DIRECTIONS -
The result should be an exact copy of the entries that follow, with no pictures included.
::: GIVEN RECORDS
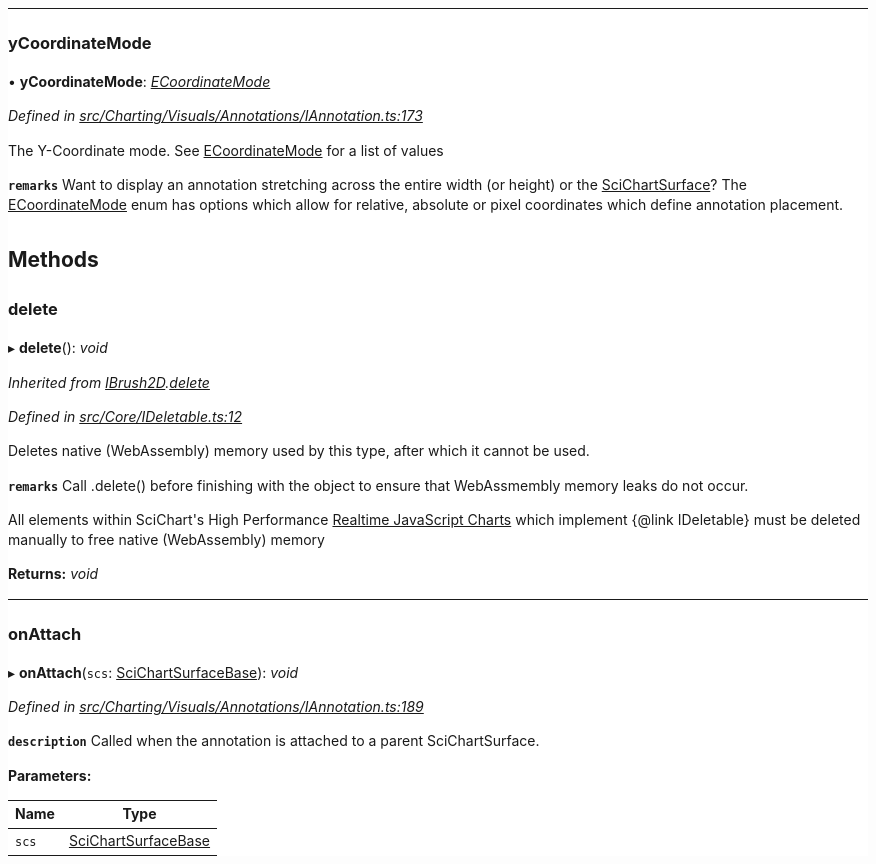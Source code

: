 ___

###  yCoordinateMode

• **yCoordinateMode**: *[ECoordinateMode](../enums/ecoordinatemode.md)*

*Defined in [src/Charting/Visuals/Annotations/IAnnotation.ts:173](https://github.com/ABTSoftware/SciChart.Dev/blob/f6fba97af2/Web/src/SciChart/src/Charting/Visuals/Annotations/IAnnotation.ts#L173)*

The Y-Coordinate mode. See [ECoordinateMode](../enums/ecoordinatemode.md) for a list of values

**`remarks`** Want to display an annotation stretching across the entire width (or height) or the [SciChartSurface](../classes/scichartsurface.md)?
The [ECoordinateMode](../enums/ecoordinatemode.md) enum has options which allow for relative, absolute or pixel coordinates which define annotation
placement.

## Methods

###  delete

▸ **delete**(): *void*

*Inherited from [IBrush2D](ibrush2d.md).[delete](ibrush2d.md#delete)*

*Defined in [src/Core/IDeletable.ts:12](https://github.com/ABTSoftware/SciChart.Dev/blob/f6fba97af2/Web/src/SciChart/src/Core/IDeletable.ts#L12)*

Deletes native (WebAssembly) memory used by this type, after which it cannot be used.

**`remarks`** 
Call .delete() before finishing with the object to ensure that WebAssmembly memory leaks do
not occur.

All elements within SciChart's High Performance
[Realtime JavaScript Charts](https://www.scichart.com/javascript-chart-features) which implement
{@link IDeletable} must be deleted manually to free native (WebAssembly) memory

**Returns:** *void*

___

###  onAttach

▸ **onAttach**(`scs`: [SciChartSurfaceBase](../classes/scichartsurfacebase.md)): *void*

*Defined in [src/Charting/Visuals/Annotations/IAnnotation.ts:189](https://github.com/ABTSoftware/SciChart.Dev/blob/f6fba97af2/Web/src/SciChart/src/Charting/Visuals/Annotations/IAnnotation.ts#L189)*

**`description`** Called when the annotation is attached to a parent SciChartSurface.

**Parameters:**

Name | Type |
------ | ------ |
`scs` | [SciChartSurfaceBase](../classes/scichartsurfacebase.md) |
::::::
RESULT OF THIS EXERCISE -
Source code

: ___

###  yCoordinateMode

• **yCoordinateMode**: *[ECoordinateMode](../enums/ecoordinatemode.md)*

*Defined in [src/Charting/Visuals/Annotations/IAnnotation.ts:173](https://github.com/ABTSoftware/SciChart.Dev/blob/f6fba97af2/Web/src/SciChart/src/Charting/Visuals/Annotations/IAnnotation.ts#L173)*

The Y-Coordinate mode. See [ECoordinateMode](../enums/ecoordinatemode.md) for a list of values

**`remarks`** Want to display an annotation stretching across the entire width (or height) or the [SciChartSurface](../classes/scichartsurface.md)?
The [ECoordinateMode](../enums/ecoordinatemode.md) enum has options which allow for relative, absolute or pixel coordinates which define annotation
placement.

## Methods

###  delete

▸ **delete**(): *void*

*Inherited from [IBrush2D](ibrush2d.md).[delete](ibrush2d.md#delete)*

*Defined in [src/Core/IDeletable.ts:12](https://github.com/ABTSoftware/SciChart.Dev/blob/f6fba97af2/Web/src/SciChart/src/Core/IDeletable.ts#L12)*

Deletes native (WebAssembly) memory used by this type, after which it cannot be used.

**`remarks`** 
Call .delete() before finishing with the object to ensure that WebAssmembly memory leaks do
not occur.

All elements within SciChart's High Performance
[Realtime JavaScript Charts](https://www.scichart.com/javascript-chart-features) which implement
{@link IDeletable} must be deleted manually to free native (WebAssembly) memory

**Returns:** *void*

___

###  onAttach

▸ **onAttach**(`scs`: [SciChartSurfaceBase](../classes/scichartsurfacebase.md)): *void*

*Defined in [src/Charting/Visuals/Annotations/IAnnotation.ts:189](https://github.com/ABTSoftware/SciChart.Dev/blob/f6fba97af2/Web/src/SciChart/src/Charting/Visuals/Annotations/IAnnotation.ts#L189)*

**`description`** Called when the annotation is attached to a parent SciChartSurface.

**Parameters:**

Name | Type |
------ | ------ |
`scs` | [SciChartSurfaceBase](../classes/scichartsurfacebase.md) |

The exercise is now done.